Dey Lopamudra, Chakraborty Sanjay
Department of Biomedical and Clinical Sciences, Linköping University, Sweden; Department of Computer Science & Engineering, Meghnad Saha Institute of Technology, Kolkata, India.
Department of Computer and Information Science (IDA), REAL, AIICS, Linköping University, Sweden; Department of Computer Science & Engineering, Techno International New Town, Kolkata, India.
Gene. 2025 Mar 20;942:149228. doi: 10.1016/j.gene.2025.149228. Epub 2025 Jan 17.
The goal of this research work is to predict protein-protein interactions (PPIs) between the Ebola virus and the host who is at risk of infection. Since there are very limited databases available on the Ebola virus; we have prepared a comprehensive database of all the PPIs between the Ebola virus and human proteins (EbolaInt). Our work focuses on the finding of some new protein-protein interactions between humans and the Ebola virus using some state- of-the-arts machine learning techniques. However, it is basically a two-class problem with a positive interacting dataset and a negative non-interacting dataset. These datasets contain various sequence-based human protein features such as structure of amino acid and conjoint triad and domain-related features. In this research, we have briefly discussed and used some well-known supervised learning approaches to predict PPIs between human proteins and Ebola virus proteins, including K-nearest neighbours (KNN), random forest (RF), support vector machine (SVM), and deep feed-forward multi-layer perceptron (DMLP) etc. We have validated our prediction results using gene ontology (GO) and Kyoto Encyclopedia of Genes and Genomes (KEGG) pathway analysis. Our goal with this prediction is to compare all other models' accuracy, precision, recall, and f1-score for predicting these PPIs. In the result section, DMLP is giving the highest accuracy along with the prediction of 2655 potential human target proteins.

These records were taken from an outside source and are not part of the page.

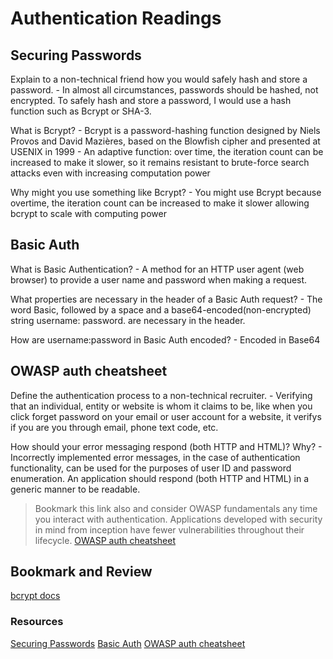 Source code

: # Authentication Readings

## Securing Passwords

Explain to a non-technical friend how you would safely hash and store a password.
    - In almost all circumstances, passwords should be hashed, not encrypted. To safely hash and store a password, I would  use a hash function such as Bcrypt or SHA-3.

What is Bcrypt?
    - Bcrypt is a password-hashing function designed by Niels Provos and David Mazières, based on the Blowfish cipher and presented at USENIX in 1999
    - An adaptive function: over time, the iteration count can be increased to make it slower, so it remains resistant to brute-force search attacks even with increasing computation power

Why might you use something like Bcrypt?
    - You might use Bcrypt because overtime, the iteration count can be increased to make it slower allowing bcrypt to scale with computing power

## Basic Auth

What is Basic Authentication?
    - A method for an HTTP user agent (web browser) to provide a user name and password when making a request.

What properties are necessary in the header of a Basic Auth request?
    - The word Basic, followed by a space and a base64-encoded(non-encrypted) string username: password. are necessary in the header.

How are username:password in Basic Auth encoded?
    - Encoded in Base64

## OWASP auth cheatsheet

Define the authentication process to a non-technical recruiter.
    - Verifying that an individual, entity or website is whom it claims to be, like when you click forget password on your email or user account for a website, it verifys if you are you through email, phone text code, etc.

How should your error messaging respond (both HTTP and HTML)? Why?
    - Incorrectly implemented error messages, in the case of authentication functionality, can be used for the purposes of user ID and password enumeration. An application should respond (both HTTP and HTML) in a generic manner to be readable.

> Bookmark this link also and consider OWASP fundamentals any time you interact with authentication. Applications developed with
security in mind from inception have fewer vulnerabilities throughout their lifecycle.
[OWASP auth cheatsheet](https://www.owasp.org/index.php/Authentication_Cheat_Sheet)

## Bookmark and Review

[bcrypt docs](https://www.npmjs.com/package/bcrypt)

### Resources

[Securing Passwords](https://thehackernews.com/2014/04/securing-passwords-with-bcrypt-hashing.html)
[Basic Auth](https://en.wikipedia.org/wiki/Basic_access_authentication)
[OWASP auth cheatsheet](https://www.owasp.org/index.php/Authentication_Cheat_Sheet)
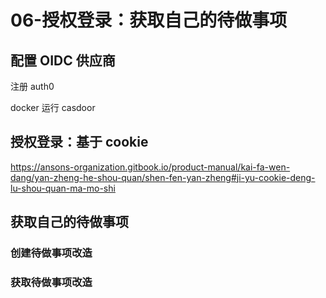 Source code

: # 06-授权登录：获取自己的待做事项

## 配置 OIDC 供应商

注册 auth0

docker 运行 casdoor

## 授权登录：基于 cookie

https://ansons-organization.gitbook.io/product-manual/kai-fa-wen-dang/yan-zheng-he-shou-quan/shen-fen-yan-zheng#ji-yu-cookie-deng-lu-shou-quan-ma-mo-shi

## 获取自己的待做事项

### 创建待做事项改造

### 获取待做事项改造
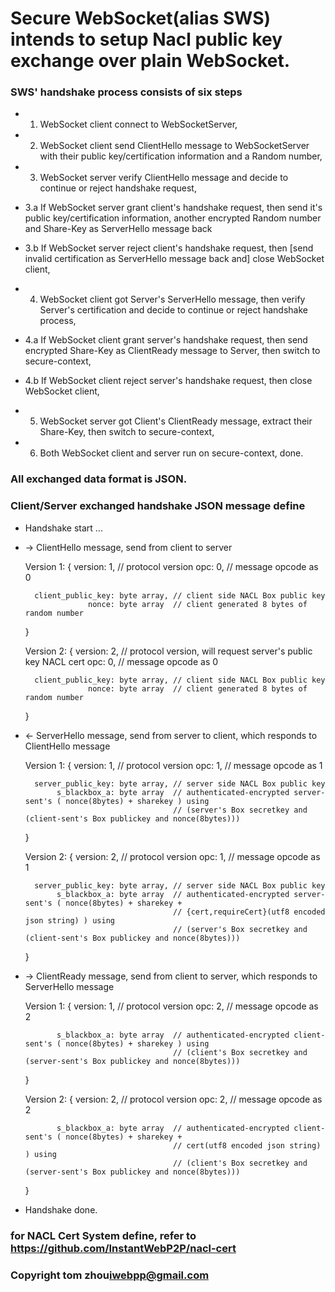 # Secure WebSocket(alias SWS) intends to setup Nacl public key exchange over plain WebSocket.


### SWS' handshake process consists of six steps

* 1. WebSocket client connect to WebSocketServer,  

* 2. WebSocket client send ClientHello message to WebSocketServer with their public key/certification information and a Random number,

* 3. WebSocket server verify ClientHello message and decide to continue or reject handshake request,
*  3.a If WebSocket server grant client's handshake request, then send it's public key/certification information, 
       another encrypted Random number and Share-Key as ServerHello message back
*  3.b If WebSocket server reject client's handshake request, then [send invalid certification as ServerHello message back and] close WebSocket client,

* 4. WebSocket client got Server's ServerHello message, then verify Server's certification and decide to continue or reject handshake process,
*  4.a If WebSocket client grant server's handshake request, then send encrypted Share-Key as ClientReady message to Server, then switch to secure-context,
*  4.b If WebSocket client reject server's handshake request, then close WebSocket client,

* 5. WebSocket server got Client's ClientReady message, extract their Share-Key, then switch to secure-context,

* 6. Both WebSocket client and server run on secure-context, done.


### All exchanged data format is JSON.


### Client/Server exchanged handshake JSON message define

* Handshake start ...

* -> ClientHello message, send from client to server

  Version 1: {
                  version: 1,          // protocol version
                      opc: 0,          // message opcode as 0
          
        client_public_key: byte array, // client side NACL Box public key
                    nonce: byte array  // client generated 8 bytes of random number
  }
  
  Version 2: {
                  version: 2,          // protocol version, will request server's public key NACL cert
                      opc: 0,          // message opcode as 0
          
        client_public_key: byte array, // client side NACL Box public key
                    nonce: byte array  // client generated 8 bytes of random number  
  }

* <- ServerHello message, send from server to client, which responds to ClientHello message

  Version 1: {
                  version: 1,          // protocol version
                      opc: 1,          // message opcode as 1
          
        server_public_key: byte array, // server side NACL Box public key
             s_blackbox_a: byte array  // authenticated-encrypted server-sent's ( nonce(8bytes) + sharekey ) using
                                       // (server's Box secretkey and (client-sent's Box publickey and nonce(8bytes)))     
  }
  
  Version 2: {
                  version: 2,          // protocol version
                      opc: 1,          // message opcode as 1
          
        server_public_key: byte array, // server side NACL Box public key
             s_blackbox_a: byte array  // authenticated-encrypted server-sent's ( nonce(8bytes) + sharekey + 
                                       // {cert,requireCert}(utf8 encoded json string) ) using
                                       // (server's Box secretkey and (client-sent's Box publickey and nonce(8bytes)))
  }

* -> ClientReady message, send from client to server, which responds to ServerHello message

  Version 1: {
                  version: 1,          // protocol version
                      opc: 2,          // message opcode as 2
          
             s_blackbox_a: byte array  // authenticated-encrypted client-sent's ( nonce(8bytes) + sharekey ) using
                                       // (client's Box secretkey and (server-sent's Box publickey and nonce(8bytes)))    
  }
  
  Version 2: {
                  version: 2,          // protocol version
                      opc: 2,          // message opcode as 2
          
             s_blackbox_a: byte array  // authenticated-encrypted client-sent's ( nonce(8bytes) + sharekey + 
                                       // cert(utf8 encoded json string) ) using
                                       // (client's Box secretkey and (server-sent's Box publickey and nonce(8bytes))) 
  }
  
* Handshake done.  


### for NACL Cert System define, refer to https://github.com/InstantWebP2P/nacl-cert


### Copyright tom zhou<iwebpp@gmail.com>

这项研究工作的目标是预测埃博拉病毒与有感染风险的宿主之间的蛋白质-蛋白质相互作用(PPI)。由于关于埃博拉病毒的可用数据库非常有限,我们已经准备了一个关于埃博拉病毒与人类蛋白质之间所有PPI的综合数据库(EbolaInt)。我们的工作重点是使用一些最先进的机器学习技术来发现人类与埃博拉病毒之间一些新的蛋白质-蛋白质相互作用。然而,这基本上是一个二类问题,有一个正相互作用数据集和一个负非相互作用数据集。这些数据集包含各种基于序列的人类蛋白质特征,如氨基酸结构、联合三联体和与结构域相关的特征。在这项研究中,我们简要讨论并使用了一些著名的监督学习方法来预测人类蛋白质与埃博拉病毒蛋白质之间的PPI,包括K近邻(KNN)、随机森林(RF)、支持向量机(SVM)和深度前馈多层感知器(DMLP)等。我们使用基因本体(GO)和京都基因与基因组百科全书(KEGG)通路分析验证了我们的预测结果。我们进行此预测的目的是比较所有其他模型在预测这些PPI时的准确率、精确率、召回率和F1分数。在结果部分,DMLP给出了最高的准确率,并预测了2655种潜在的人类靶蛋白。